I have shown that **one argument for reporting likelihood function fails** because plugging a likelihood ratio for a reported datum into the appropriate form of Bayes’s theorem is an incorrect updating procedure. **It does not of course follow that reporting likelihood functions is a bad practice.** It is difficult to mount an argument either for or against that practice given that we lack an adequate account of how reported likelihood functions are to be used.

**Cherry-picking is also a problem for the practice of reporting posterior probability distributions and the practice of reporting frequentist test procedures.** Much has been written about the difficulty of publishing papers that report results that are not statistically significant and the problems that this “statistical significance filter” creates (see e.g. Gelman and Weakliem 2009). The performance characteristics that are used to justify frequentist methods concern the *scientist’s* procedure for generating and drawing conclusions from data. They are not directly relevant to the *consumer* of a scientific research report, whose procedure for encountering and drawing conclusions from the data is quite different and may have entirely different error characteristics.
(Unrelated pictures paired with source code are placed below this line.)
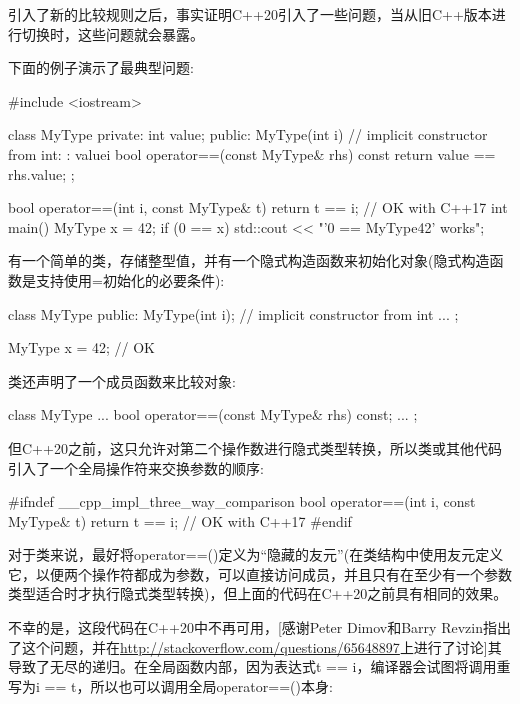 
引入了新的比较规则之后，事实证明C++20引入了一些问题，当从旧C++版本进行切换时，这些问题就会暴露。


下面的例子演示了最典型问题:


\begin{cpp}
#include <iostream>

class MyType {
private:
	int value;
public:
	MyType(int i) // implicit constructor from int:
		: value{i} {
	}
	bool operator==(const MyType& rhs) const {
		return value == rhs.value;
	}
};

bool operator==(int i, const MyType& t) {
	return t == i; // OK with C++17
}
int main()
{
	MyType x = 42;
	if (0 == x) {
		std::cout << "'0 == MyType{42}' works\n";
	}
}
\end{cpp}

有一个简单的类，存储整型值，并有一个隐式构造函数来初始化对象(隐式构造函数是支持使用=初始化的必要条件):

\begin{cpp}
class MyType {
	public:
	MyType(int i); // implicit constructor from int
	...
};

MyType x = 42; // OK
\end{cpp}

类还声明了一个成员函数来比较对象:

\begin{cpp}
class MyType {
	...
	bool operator==(const MyType& rhs) const;
	...
};
\end{cpp}

但C++20之前，这只允许对第二个操作数进行隐式类型转换，所以类或其他代码引入了一个全局操作符来交换参数的顺序:

\begin{cpp}
#ifndef __cpp_impl_three_way_comparison
bool operator==(int i, const MyType& t) {
  return t == i; // OK with C++17
}
#endif
\end{cpp}

对于类来说，最好将operator==()定义为“隐藏的友元”(在类结构中使用友元定义它，以便两个操作符都成为参数，可以直接访问成员，并且只有在至少有一个参数类型适合时才执行隐式类型转换)，但上面的代码在C++20之前具有相同的效果。

不幸的是，这段代码在C++20中不再可用，[感谢Peter Dimov和Barry Revzin指出了这个问题，并在\url{http://stackoverflow.com/questions/65648897}上进行了讨论]其导致了无尽的递归。在全局函数内部，因为表达式t == i，编译器会试图将调用重写为i == t，所以也可以调用全局operator==()本身:

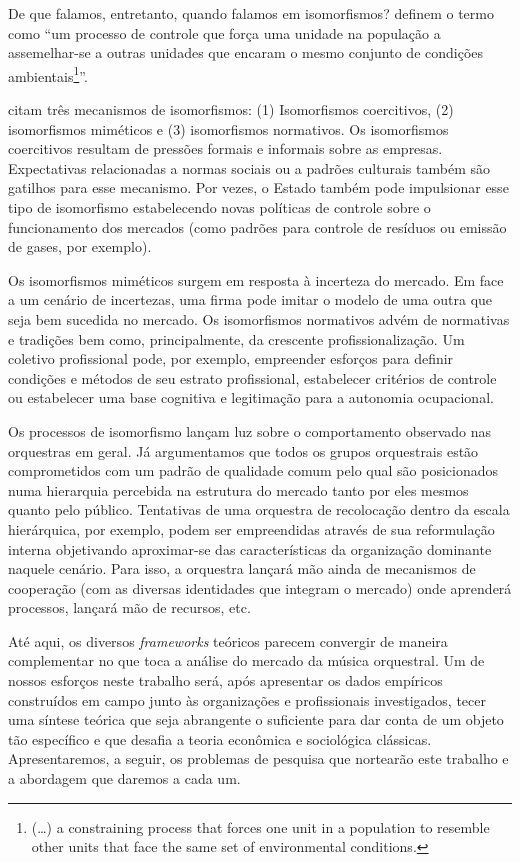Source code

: \documentclass[a4paper, 12pt, openright, oneside, german, french, english, brazil]{abntex2}
\begin{document}
	De que falamos, entretanto, quando falamos em isomorfismos?  definem o termo como ``um processo de controle que força uma unidade na população a assemelhar-se a outras unidades que encaram o mesmo conjunto de condições ambientais\footnote{(\dots) a constraining process that forces one unit in a population to resemble other units that face the same set of environmental conditions.}''.
	
	 citam três mecanismos de isomorfismos: (1) Isomorfismos coercitivos, (2) isomorfismos miméticos e (3) isomorfismos normativos. Os isomorfismos coercitivos resultam de pressões formais e informais sobre as empresas. Expectativas relacionadas a normas sociais ou a padrões culturais também são gatilhos para esse mecanismo. Por vezes, o Estado também pode impulsionar esse tipo de isomorfismo estabelecendo novas políticas de controle sobre o funcionamento dos mercados (como padrões para controle de resíduos ou emissão de gases, por exemplo). 
	
	Os isomorfismos miméticos surgem em resposta à incerteza do mercado. Em face a um cenário de incertezas, uma firma pode imitar o modelo de uma outra que seja bem sucedida no mercado. Os isomorfismos normativos advém de normativas e tradições bem como, principalmente, da crescente profissionalização. Um coletivo profissional pode, por exemplo, empreender esforços para definir condições e métodos de seu estrato profissional, estabelecer critérios de controle ou estabelecer uma base cognitiva e legitimação para a autonomia ocupacional.
	
	Os processos de isomorfismo lançam luz sobre o comportamento observado nas orquestras em geral. Já argumentamos que todos os grupos orquestrais estão comprometidos com um padrão de qualidade comum pelo qual são posicionados numa hierarquia percebida na estrutura do mercado tanto por eles mesmos quanto pelo público. Tentativas de uma orquestra de recolocação dentro da escala hierárquica, por exemplo, podem ser empreendidas através de sua reformulação interna objetivando aproximar-se das características da organização dominante naquele cenário. Para isso, a orquestra lançará mão ainda de mecanismos de cooperação (com as diversas identidades que integram o mercado) onde aprenderá processos, lançará mão de recursos, etc.
	
	Até aqui, os diversos \textit{frameworks} teóricos parecem convergir de maneira complementar no que toca a análise do mercado da música orquestral. Um de nossos esforços neste trabalho será, após apresentar os dados empíricos construídos em campo junto às organizações e profissionais investigados, tecer uma síntese teórica que seja abrangente o suficiente para dar conta de um objeto tão específico e que desafia a teoria econômica e sociológica clássicas. Apresentaremos, a seguir, os problemas de pesquisa que nortearão este trabalho e a abordagem que daremos a cada um.
	
\end{document}
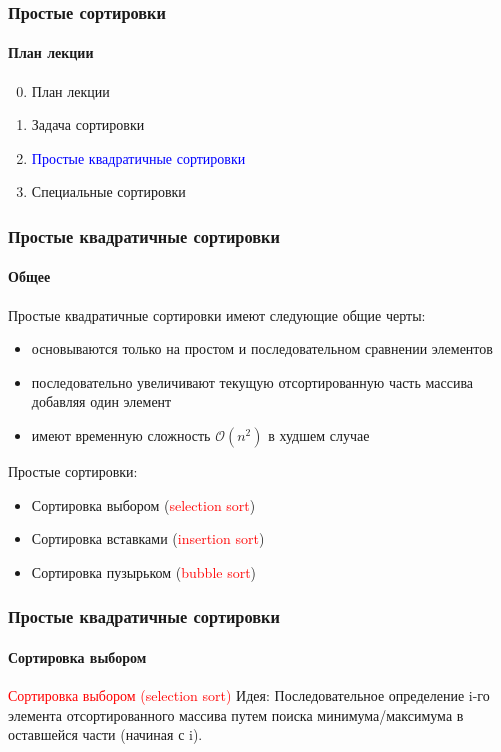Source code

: \documentclass[aspectratio=169]{beamer}
\begin{document}
\begin{frame}
\frametitle{Простые сортировки}
\framesubtitle{План лекции}

\begin{enumerate}
  \setcounter{enumi}{-1}
  \item{План лекции}
  \item{Задача сортировки}
  \item{\textcolor{blue}{Простые квадратичные сортировки}}
  \item{Специальные сортировки}
\end{enumerate}
\end{frame}


\begin{frame}
\frametitle{Простые квадратичные сортировки}
\framesubtitle{Общее}
\justifying
Простые квадратичные сортировки имеют следующие общие черты:
\begin{itemize}
\item{основываются только на простом и последовательном сравнении элементов}
\item{последовательно увеличивают текущую отсортированную часть массива добавляя один элемент}
\item{имеют временную сложность $\mathcal {O}(n^2)$ в худшем случае\newline}
\end{itemize}
Простые сортировки:
\begin{itemize}
\item{Сортировка выбором (\textcolor{red}{selection sort})}
\item{Сортировка вставками (\textcolor{red}{insertion sort})}
\item{Сортировка пузырьком (\textcolor{red}{bubble sort})}
\end{itemize}
\end{frame}

\begin{frame}
\frametitle{Простые квадратичные сортировки}
\framesubtitle{Сортировка выбором}
\justifying
\textcolor{red}{Сортировка выбором (selection sort)}\newline\newline
Идея:\newline
Последовательное определение i-го элемента отсортированного массива путем поиска минимума/максимума в оставшейся части (начиная с i).

\begin{figure}
    \captionsetup[subfigure]{labelformat=empty}
    \centering
\end{figure}
\end{frame}
\end{document}
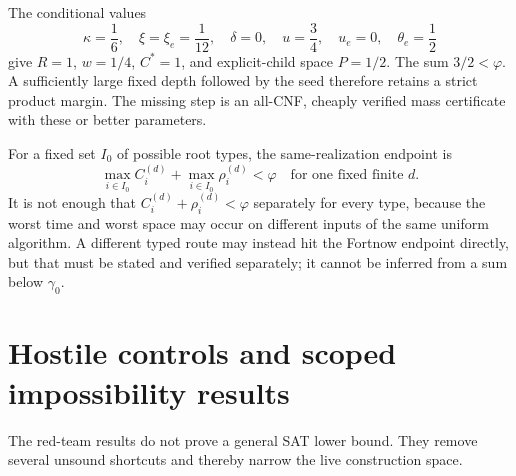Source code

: \documentclass[11pt]{article}
\begin{document}
The conditional values
\[
 \kappa=\frac16,\quad \xi=\xi_e=\frac1{12},\quad
 \delta=0,\quad u=\frac34,\quad u_e=0,\quad\theta_e=\frac12
\]
give $R=1$, $w=1/4$, $C^*=1$, and explicit-child space $P=1/2$.
The sum $3/2<\varphi$.  A sufficiently large fixed depth followed by the
seed therefore retains a strict product margin.  The missing step is an
all-CNF, cheaply verified mass
certificate with these or better parameters.

For a fixed set $I_0$ of possible root types, the same-realization endpoint is
\begin{equation}
 \boxed{\max_{i\in I_0} C_i^{(d)}+
        \max_{i\in I_0}\rho_i^{(d)}<\varphi
        \quad\text{for one fixed finite }d.}
 \label{eq:same-realization}
\end{equation}
It is not enough that $C_i^{(d)}+\rho_i^{(d)}<\varphi$ separately for every
type, because the worst time and worst space may occur on different inputs of
the same uniform algorithm.  A different typed route may instead hit the
Fortnow endpoint directly, but that must be stated and verified separately;
it cannot be inferred from a sum below $\gamma_0$.

\section{Hostile controls and scoped impossibility results}

The red-team results do not prove a general SAT lower bound.  They remove
several unsound shortcuts and thereby narrow the live construction space.
\end{document}
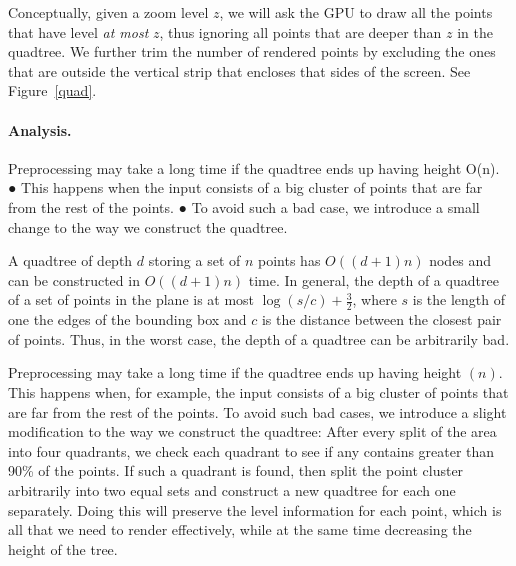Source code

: \documentclass[11pt,a4paper]{article}
\begin{document}
Conceptually, given a zoom level $z$, we will ask the GPU to draw all the points that have level \emph{at most} $z$, thus ignoring
all points that are deeper than $z$ in the quadtree. 
We further trim the number of rendered points by excluding the ones that are outside the vertical strip 
that encloses that sides of the screen. See Figure~\ref{quad}.


\paragraph{Analysis.}

Preprocessing may take a long time if the quadtree ends up having height O(n).
● This happens when the input consists of a big
cluster of points that are far from the rest of the
points.
● To avoid such a bad case, we introduce a small
change to the way we construct the quadtree.

A quadtree of depth $d$ storing a set of $n$ points has $O((d + 1)n)$ nodes and can be constructed in $O((d + 1)n)$ time.
In general, the depth of a quadtree of a set of points in the plane is at most $\log (s/c) + \frac{3}{2}$, 
where $s$ is the length of one the edges of the bounding box and $c$ is the distance between 
the closest pair of points. Thus, in the worst case, the depth of a quadtree can be arbitrarily bad. 

Preprocessing may take a long time if the quadtree ends up having height $(n)$.
This happens when, for example, the input consists of a big cluster of points that are far from the rest of the
points. To avoid such bad cases, we introduce a slight modification to the way we construct the quadtree:
After every split of the area into four quadrants, we check each quadrant to see if any contains greater
than 90\% of the points. If such a quadrant is found, then split the point cluster arbitrarily into two equal sets and
construct a new quadtree for each one separately.
Doing this will preserve the level information for each point, which is all that we need to render effectively,
while at the same time decreasing the height of the tree.
\end{document}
Of course, reporting posterior probability distributions in the presence of a “posterior probability filter” would be problematic as well. And even without filtering it is difficult for the recipient of a scientific research report to know what to do with a reported posterior probability distribution. That distribution reflects not only the evidential import of the data, but also a prior probability distribution that was chosen either according to some formal rule or to represent someone else’s opinion prior to receiving the data. A likelihoodist characterization of data as evidence is appealing precisely because it separates the objective, non-arbitrary part of Bayesian updating from the part that is either subjective or somewhat arbitrary.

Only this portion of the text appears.